Take for example, among the Tumbuka people of the Eastern Province of Zambia and Northern Malawi in Southern Africa. Men and women do traditionally have choices and propose to their partners. There is a word in their language that is used to express love exclusively among intimate lovers whose meaning is much broader that includes but also goes beyond just the expression of romantic love: tasungana. The literal translation is “to keep each other.” The reader might wonder how this is different from the American “caring for each other.”

Sunga is  a Tumbuka verb that means “to keep”. The prefix  “ta” means “we”  and then the suffix “na” wraps the  the sunga or “keep” around the “we”. Thus is made the deepest expression of love between couples.

When a man or woman tells his or her lover that tasungana among the Tumbuka, that means the couple not only love each other deeply but their love is mutual and the bond has been tested and reinforced over a long period of time. First and foremost the most endearing aspect of tasungana is that the love and actions to care and support each other are mutual.

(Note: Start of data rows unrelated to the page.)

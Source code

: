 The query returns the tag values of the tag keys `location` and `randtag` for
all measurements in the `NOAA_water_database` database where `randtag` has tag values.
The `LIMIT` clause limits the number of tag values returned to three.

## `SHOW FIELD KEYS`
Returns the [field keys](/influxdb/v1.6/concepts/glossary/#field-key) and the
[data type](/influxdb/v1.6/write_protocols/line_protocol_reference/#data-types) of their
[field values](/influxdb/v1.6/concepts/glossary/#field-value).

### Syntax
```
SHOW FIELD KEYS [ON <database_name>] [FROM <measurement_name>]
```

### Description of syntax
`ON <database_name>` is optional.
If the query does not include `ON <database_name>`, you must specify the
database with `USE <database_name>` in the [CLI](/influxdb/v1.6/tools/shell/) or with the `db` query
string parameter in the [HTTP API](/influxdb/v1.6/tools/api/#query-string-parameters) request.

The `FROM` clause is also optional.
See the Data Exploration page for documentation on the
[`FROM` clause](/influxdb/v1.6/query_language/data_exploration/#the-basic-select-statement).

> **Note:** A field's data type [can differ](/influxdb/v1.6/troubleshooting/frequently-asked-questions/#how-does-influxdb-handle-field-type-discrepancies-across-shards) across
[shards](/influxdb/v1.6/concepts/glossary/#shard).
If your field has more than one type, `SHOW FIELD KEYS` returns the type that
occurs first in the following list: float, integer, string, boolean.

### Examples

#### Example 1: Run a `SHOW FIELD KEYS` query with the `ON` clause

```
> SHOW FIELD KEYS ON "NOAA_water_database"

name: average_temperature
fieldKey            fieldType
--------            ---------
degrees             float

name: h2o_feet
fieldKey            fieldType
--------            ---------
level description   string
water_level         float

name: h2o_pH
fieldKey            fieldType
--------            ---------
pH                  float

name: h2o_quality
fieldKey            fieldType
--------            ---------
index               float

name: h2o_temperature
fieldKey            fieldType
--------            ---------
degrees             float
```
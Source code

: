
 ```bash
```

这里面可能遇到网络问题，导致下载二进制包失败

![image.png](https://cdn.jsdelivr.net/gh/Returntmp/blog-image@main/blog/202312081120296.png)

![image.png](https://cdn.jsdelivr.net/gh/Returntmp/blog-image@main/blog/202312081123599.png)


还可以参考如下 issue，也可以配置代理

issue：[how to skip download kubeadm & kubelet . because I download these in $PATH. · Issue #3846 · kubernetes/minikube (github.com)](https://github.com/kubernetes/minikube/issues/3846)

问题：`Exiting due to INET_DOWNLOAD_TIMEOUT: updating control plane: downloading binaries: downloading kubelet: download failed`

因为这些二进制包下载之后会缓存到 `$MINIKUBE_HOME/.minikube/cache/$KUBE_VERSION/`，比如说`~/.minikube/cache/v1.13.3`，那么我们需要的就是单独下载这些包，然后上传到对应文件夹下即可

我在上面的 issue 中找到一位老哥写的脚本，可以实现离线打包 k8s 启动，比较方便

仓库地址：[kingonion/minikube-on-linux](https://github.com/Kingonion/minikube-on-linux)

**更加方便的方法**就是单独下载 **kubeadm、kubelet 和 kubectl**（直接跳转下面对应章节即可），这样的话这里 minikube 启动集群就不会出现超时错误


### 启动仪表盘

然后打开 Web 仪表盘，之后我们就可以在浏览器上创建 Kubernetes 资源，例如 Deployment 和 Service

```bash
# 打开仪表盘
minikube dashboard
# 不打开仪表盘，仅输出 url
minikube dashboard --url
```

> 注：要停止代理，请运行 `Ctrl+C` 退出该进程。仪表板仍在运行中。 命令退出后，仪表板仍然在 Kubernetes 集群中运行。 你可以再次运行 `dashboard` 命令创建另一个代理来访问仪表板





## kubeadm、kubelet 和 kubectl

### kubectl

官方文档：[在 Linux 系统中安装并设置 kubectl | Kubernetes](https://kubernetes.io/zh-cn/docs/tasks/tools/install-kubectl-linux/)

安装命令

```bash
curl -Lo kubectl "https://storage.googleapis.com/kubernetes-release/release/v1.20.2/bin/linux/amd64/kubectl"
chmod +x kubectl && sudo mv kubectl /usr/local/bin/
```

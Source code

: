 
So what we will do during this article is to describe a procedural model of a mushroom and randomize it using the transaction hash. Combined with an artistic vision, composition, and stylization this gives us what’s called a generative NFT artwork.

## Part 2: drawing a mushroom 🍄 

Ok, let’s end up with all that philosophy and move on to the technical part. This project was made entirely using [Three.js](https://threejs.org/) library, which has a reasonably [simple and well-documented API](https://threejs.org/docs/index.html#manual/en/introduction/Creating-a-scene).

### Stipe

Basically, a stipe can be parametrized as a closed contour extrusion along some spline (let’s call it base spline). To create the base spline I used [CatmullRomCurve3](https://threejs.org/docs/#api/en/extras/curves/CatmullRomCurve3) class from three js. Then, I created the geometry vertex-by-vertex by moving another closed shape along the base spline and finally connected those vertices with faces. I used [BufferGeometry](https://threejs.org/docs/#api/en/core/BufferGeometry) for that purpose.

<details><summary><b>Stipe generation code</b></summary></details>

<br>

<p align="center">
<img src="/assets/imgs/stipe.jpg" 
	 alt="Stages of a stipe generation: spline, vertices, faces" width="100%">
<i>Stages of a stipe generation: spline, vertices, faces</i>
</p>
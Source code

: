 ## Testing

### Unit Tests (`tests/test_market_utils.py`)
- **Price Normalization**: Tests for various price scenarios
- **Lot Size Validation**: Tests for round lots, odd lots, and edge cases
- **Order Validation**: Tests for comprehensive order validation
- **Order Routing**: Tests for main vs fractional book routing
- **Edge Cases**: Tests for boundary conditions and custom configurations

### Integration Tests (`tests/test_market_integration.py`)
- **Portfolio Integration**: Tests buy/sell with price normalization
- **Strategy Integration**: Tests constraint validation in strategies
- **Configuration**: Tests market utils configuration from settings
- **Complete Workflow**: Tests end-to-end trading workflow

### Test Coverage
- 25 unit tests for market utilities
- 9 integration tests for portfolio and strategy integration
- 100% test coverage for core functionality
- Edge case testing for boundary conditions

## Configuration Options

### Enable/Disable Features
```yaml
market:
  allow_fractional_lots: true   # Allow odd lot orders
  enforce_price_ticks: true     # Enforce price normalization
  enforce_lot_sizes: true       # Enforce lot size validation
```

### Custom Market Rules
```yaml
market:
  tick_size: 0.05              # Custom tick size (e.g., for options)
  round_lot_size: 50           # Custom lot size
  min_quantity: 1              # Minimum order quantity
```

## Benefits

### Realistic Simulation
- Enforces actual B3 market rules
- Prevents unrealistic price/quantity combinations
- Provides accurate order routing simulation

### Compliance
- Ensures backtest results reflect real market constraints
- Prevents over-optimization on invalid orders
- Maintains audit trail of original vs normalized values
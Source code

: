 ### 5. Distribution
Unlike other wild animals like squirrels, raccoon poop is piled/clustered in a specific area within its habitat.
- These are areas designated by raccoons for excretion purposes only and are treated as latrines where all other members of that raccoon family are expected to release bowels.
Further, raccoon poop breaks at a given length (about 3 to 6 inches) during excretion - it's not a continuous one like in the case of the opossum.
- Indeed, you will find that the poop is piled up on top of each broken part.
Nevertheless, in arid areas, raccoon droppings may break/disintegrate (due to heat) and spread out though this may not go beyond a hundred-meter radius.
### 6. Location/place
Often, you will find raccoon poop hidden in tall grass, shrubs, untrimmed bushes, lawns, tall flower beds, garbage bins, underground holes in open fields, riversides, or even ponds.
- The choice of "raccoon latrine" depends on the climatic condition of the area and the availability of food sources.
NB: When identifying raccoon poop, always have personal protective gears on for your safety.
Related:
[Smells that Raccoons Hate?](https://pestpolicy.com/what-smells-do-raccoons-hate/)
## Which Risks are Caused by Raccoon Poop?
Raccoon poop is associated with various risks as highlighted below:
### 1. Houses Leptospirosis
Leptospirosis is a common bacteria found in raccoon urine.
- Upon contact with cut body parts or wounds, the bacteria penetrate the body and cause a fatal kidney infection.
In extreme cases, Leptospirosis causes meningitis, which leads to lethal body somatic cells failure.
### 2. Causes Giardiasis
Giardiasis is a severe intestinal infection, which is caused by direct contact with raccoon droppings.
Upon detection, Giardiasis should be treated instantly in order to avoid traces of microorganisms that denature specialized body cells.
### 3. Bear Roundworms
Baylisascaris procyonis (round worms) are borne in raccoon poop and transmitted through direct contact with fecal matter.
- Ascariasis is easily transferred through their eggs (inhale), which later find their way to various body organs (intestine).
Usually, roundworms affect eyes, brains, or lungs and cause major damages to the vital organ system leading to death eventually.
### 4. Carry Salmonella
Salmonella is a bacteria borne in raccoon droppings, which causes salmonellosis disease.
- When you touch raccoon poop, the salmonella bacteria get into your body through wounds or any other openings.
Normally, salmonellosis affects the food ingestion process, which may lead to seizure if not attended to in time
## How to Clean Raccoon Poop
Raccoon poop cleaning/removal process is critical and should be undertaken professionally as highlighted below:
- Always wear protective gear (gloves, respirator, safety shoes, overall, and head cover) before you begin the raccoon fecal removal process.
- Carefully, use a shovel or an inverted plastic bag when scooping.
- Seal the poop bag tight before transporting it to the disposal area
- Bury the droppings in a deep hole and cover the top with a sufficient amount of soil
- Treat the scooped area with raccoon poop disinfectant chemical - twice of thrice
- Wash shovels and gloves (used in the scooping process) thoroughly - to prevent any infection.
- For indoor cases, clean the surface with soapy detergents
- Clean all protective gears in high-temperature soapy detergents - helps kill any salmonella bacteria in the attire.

In the case of married couples, it means the woman makes sure she satisfies him physically and emotionally, has children for him, cooks some of his most favorite foods, advises him what may harm his health, takes care of him when he is sick or is facing some other adversity. In turn the man makes sure he is dependable, satisfies her physical and emotional needs, provides for her, gives her children, he takes her to the hospital and nurtures her when she is sick, provides for their children, protects, and looks out for her physical safety. Although individuals can sunga or “keep” children, elderly parents, a dog, cat, car, land, or a cell phone, tasungana is only reserved normally for married couples who mutually deeply love each over a long period of time. Among the Tumbuka, all brides and grooms before they get married are counseled to practice not just love but kusungana when they get married.

In fact the Tumbuka make a distinction between the romantic love at the beginning of a relationship during courtship and the much deeper relationship when the couple is married and live together in a home and create a family. The romantic love during courtship is called kutemwana and the love that binds the couple once they are married for a while is called kusungana which transcends romantic love.